# SPLIT_DATA_TRAIN_VAL_TEST

In [2]:
input_file = "data/input/training.1600000.processed.noemoticon.utf-8.csv"
output_dir = "data/output/preprocessed/train_val_test/"
text_column = "tweet"
label_column = "id"
id_column = "timestamp"
test_size = 0.005
val_size = 0.07
random_state = 42

In [4]:
import papermill as pm
import os
import pandas as pd
from sklearn.model_selection import train_test_split
import sys

# Configurer le logger
def get_logger(name):
    import logging
    logger = logging.getLogger(name)
    if not logger.handlers:
        handler = logging.StreamHandler(sys.stdout)
        handler.setFormatter(logging.Formatter("%(asctime)s - %(levelname)s - %(message)s"))
        logger.addHandler(handler)
    logger.setLevel(logging.INFO)
    return logger

# Obtenir le logger
logger = get_logger(__name__)

def split_trainvaltest(input_path, output_path, text_column, label_column, id_column, test_size=0.2, val_size=0.1, random_state=42):
    logger.info(f"Chargement des données depuis : {input_path}")
    data = pd.read_csv(input_path, header=None, names=["id", "timestamp", "date", "query", "user", "tweet"])
    logger.info(f"Dataset chargé avec {len(data)} lignes.")

    # Vérification des colonnes
    required_columns = [text_column, label_column, id_column]
    for column in required_columns:
        if column not in data.columns:
            logger.error(f"La colonne nécessaire '{column}' est absente.")
            raise ValueError(f"La colonne '{column}' est absente du fichier d'entrée.")
    
    data["id"] = data["id"].apply(lambda x: 1 if x == 4 else x)
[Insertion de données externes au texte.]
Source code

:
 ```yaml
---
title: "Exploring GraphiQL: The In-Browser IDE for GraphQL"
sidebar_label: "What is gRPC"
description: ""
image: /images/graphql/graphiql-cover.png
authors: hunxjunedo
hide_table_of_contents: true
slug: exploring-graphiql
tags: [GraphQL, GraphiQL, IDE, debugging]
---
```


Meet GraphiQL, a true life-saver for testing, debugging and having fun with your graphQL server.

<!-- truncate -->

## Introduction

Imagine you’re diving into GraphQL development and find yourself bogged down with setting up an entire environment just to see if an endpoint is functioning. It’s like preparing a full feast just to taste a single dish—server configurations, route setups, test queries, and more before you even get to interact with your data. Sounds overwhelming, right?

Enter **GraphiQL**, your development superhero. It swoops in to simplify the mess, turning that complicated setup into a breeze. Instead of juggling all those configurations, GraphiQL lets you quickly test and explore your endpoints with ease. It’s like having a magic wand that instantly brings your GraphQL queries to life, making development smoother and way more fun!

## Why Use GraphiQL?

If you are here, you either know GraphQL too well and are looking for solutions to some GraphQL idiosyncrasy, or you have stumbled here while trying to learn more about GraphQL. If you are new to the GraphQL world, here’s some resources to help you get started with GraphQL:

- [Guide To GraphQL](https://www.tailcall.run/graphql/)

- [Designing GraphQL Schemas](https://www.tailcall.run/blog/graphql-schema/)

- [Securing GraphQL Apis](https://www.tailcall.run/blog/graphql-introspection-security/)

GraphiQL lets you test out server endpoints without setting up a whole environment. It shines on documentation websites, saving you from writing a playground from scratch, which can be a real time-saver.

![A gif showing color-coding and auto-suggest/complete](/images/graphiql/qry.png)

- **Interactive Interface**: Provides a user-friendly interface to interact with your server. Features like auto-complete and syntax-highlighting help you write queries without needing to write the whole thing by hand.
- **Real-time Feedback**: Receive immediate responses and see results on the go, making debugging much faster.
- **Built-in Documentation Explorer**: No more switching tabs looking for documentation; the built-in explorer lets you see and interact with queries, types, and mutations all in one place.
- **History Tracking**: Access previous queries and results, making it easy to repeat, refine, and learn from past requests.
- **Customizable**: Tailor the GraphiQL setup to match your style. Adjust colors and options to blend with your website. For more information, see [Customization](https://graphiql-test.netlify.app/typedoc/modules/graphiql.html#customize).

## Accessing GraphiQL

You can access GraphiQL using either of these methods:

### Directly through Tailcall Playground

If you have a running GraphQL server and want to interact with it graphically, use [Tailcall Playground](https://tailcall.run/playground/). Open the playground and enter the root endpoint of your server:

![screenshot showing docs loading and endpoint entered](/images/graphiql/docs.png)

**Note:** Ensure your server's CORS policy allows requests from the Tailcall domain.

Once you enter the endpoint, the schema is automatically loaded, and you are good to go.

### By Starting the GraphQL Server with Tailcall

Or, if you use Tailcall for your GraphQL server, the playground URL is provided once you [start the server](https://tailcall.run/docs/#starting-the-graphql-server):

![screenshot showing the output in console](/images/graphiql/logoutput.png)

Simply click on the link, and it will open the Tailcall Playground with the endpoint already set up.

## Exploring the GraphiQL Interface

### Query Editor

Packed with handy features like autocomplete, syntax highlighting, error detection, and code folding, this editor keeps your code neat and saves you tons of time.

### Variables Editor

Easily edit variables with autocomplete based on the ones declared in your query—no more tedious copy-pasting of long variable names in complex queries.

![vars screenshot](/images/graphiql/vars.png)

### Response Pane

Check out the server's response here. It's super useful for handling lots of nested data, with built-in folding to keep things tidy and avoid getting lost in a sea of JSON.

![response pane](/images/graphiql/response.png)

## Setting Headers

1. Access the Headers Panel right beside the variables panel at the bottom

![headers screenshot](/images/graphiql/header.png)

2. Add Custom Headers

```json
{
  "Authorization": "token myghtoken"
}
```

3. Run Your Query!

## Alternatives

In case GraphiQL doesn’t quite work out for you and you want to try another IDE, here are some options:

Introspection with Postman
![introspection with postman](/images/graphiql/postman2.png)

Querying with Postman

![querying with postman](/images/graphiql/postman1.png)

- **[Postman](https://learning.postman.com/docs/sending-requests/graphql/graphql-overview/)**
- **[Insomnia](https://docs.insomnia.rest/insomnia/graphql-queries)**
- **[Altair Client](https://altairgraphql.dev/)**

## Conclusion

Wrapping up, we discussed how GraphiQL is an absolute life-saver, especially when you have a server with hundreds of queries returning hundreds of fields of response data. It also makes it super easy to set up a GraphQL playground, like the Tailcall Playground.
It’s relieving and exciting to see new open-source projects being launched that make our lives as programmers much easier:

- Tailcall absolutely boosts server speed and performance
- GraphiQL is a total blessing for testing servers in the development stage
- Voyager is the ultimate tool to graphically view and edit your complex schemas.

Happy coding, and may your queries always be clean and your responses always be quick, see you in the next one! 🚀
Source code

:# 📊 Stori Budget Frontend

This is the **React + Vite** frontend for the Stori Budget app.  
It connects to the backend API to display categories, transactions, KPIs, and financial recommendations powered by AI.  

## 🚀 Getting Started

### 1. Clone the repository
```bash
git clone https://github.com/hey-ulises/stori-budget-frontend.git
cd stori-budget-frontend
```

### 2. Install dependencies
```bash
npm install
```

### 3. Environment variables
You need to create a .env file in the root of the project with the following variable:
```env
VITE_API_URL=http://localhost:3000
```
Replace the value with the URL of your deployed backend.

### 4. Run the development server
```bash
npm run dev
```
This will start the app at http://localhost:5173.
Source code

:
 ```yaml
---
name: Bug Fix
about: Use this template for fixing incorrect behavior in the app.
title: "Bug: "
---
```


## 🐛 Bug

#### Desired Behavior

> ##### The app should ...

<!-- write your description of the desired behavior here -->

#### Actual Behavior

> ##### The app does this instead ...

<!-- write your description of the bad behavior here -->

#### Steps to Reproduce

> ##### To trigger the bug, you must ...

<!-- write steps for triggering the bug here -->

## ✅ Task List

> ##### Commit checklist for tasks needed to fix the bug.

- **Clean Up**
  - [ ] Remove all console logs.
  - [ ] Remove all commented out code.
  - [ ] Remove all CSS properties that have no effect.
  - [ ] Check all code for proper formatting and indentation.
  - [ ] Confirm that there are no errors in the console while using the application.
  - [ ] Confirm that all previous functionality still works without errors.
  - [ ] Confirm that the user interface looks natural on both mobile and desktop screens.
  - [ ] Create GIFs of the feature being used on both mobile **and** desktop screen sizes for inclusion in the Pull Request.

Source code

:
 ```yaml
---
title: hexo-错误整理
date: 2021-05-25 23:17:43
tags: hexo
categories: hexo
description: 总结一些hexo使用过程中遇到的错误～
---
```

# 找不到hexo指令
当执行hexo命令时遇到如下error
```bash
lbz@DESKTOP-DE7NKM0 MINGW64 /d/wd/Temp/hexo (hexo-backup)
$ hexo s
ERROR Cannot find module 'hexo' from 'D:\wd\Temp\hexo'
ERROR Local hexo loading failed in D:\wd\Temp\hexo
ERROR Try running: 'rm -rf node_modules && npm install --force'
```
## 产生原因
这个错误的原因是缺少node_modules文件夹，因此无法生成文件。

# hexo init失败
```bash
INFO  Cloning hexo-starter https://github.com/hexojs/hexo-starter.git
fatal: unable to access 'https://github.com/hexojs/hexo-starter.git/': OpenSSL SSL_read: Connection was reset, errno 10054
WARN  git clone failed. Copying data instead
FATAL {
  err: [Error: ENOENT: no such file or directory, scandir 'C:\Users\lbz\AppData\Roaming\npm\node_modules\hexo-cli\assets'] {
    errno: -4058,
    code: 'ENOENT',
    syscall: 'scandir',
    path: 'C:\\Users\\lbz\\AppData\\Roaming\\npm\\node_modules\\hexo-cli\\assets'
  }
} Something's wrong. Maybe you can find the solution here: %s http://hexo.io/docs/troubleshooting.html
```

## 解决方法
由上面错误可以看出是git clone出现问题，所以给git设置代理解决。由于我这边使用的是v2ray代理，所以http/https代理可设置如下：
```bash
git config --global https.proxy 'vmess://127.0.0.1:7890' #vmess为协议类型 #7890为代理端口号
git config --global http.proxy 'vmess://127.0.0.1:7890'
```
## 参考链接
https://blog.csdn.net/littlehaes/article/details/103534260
    # Suppression des doublons
    if not data[id_column].is_unique:
        logger.warning(f"La colonne '{id_column}' contient des IDs non uniques. Suppression des doublons...")
        data = data.drop_duplicates(subset=[id_column])

    data = data.drop_duplicates(subset=[text_column])

    # Partitionnement train/val/test
    os.makedirs(output_path, exist_ok=True)
    train_val, test = train_test_split(data, test_size=test_size, random_state=random_state, stratify=data[label_column])
    train, val = train_test_split(train_val, test_size=val_size / (1 - test_size), random_state=random_state, stratify=train_val[label_column])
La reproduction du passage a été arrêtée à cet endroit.